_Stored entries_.
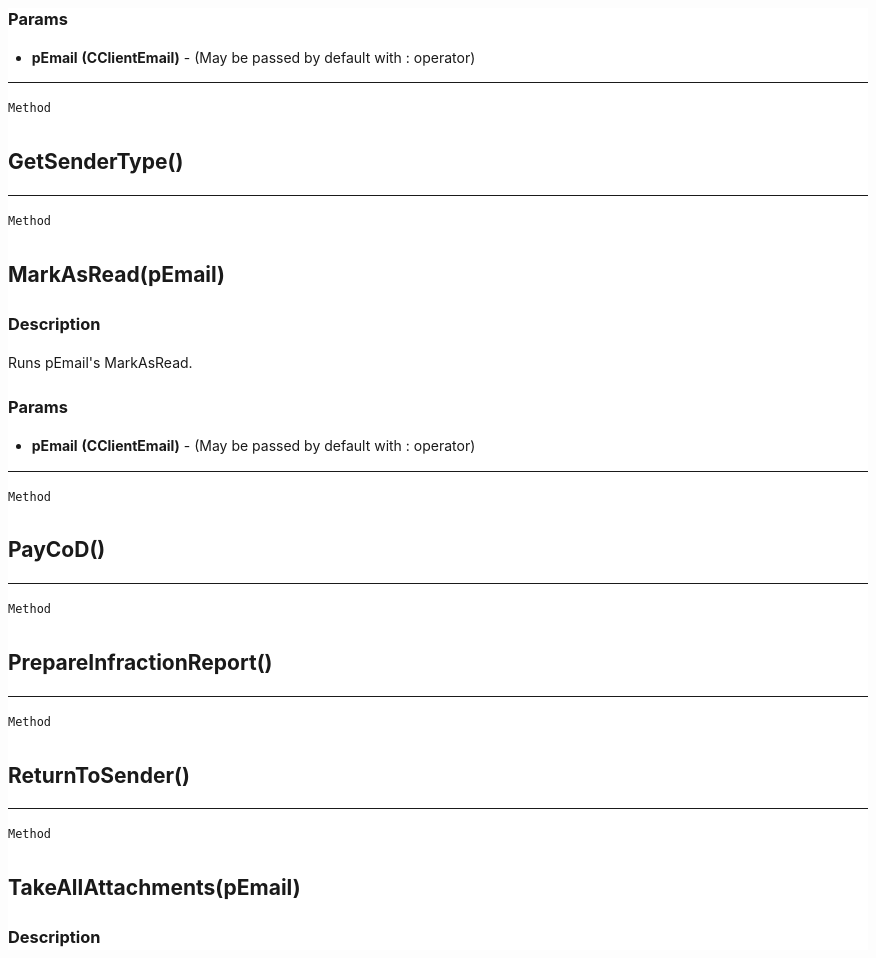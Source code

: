 ### Params

-   **pEmail** **(CClientEmail)** - (May be passed by default with :
    operator)

------------------------------------------------------------------------

`Method`

GetSenderType()
---------------

------------------------------------------------------------------------

`Method`

MarkAsRead(pEmail)
------------------

### Description

Runs pEmail's MarkAsRead.

### Params

-   **pEmail** **(CClientEmail)** - (May be passed by default with :
    operator)

------------------------------------------------------------------------

`Method`

PayCoD()
--------

------------------------------------------------------------------------

`Method`

PrepareInfractionReport()
-------------------------

------------------------------------------------------------------------

`Method`

ReturnToSender()
----------------

------------------------------------------------------------------------

`Method`

TakeAllAttachments(pEmail)
--------------------------

### Description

_What the task asks_.
Without the pictures, give back the entries exactly.

_Solution to this task_.
Source code

: ### Params

-   **pEmail** **(CClientEmail)** - (May be passed by default with :
    operator)

------------------------------------------------------------------------

`Method`

GetSenderType()
---------------

------------------------------------------------------------------------

`Method`

MarkAsRead(pEmail)
------------------

### Description

Runs pEmail's MarkAsRead.

### Params

-   **pEmail** **(CClientEmail)** - (May be passed by default with :
    operator)

------------------------------------------------------------------------

`Method`

PayCoD()
--------

------------------------------------------------------------------------

`Method`

PrepareInfractionReport()
-------------------------

------------------------------------------------------------------------

`Method`

ReturnToSender()
----------------

------------------------------------------------------------------------

`Method`

TakeAllAttachments(pEmail)
--------------------------

### Description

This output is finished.